**Exercise material:**
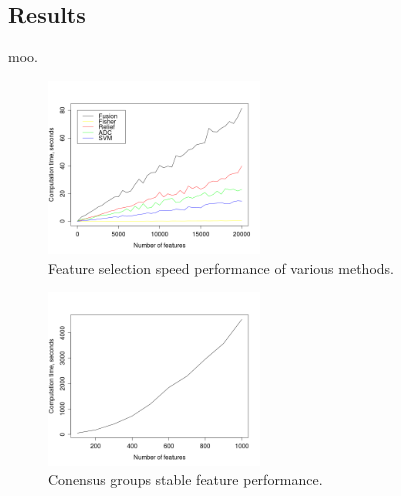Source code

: \documentclass{article}
\begin{document}
\subsection{Results}

moo. 

\begin{figure}[htb]
\begin{center}
\leavevmode
\includegraphics[width=0.5\textwidth]{images/all_performance.png}
\end{center}
\caption{Feature selection speed performance of various methods.}
\label{fig:flash}
\end{figure}

\begin{figure}[htb]
\begin{center}
\leavevmode
\includegraphics[width=0.5\textwidth]{images/cgs_performance.png}
\end{center}
\caption{Conensus groups stable feature performance.}
\label{fig:flash}
\end{figure}
\end{document}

**What the exercise asks:**
Count how many of the lines in the material include the word "includegraphics", and state that number without anything else.

**Answer:**
2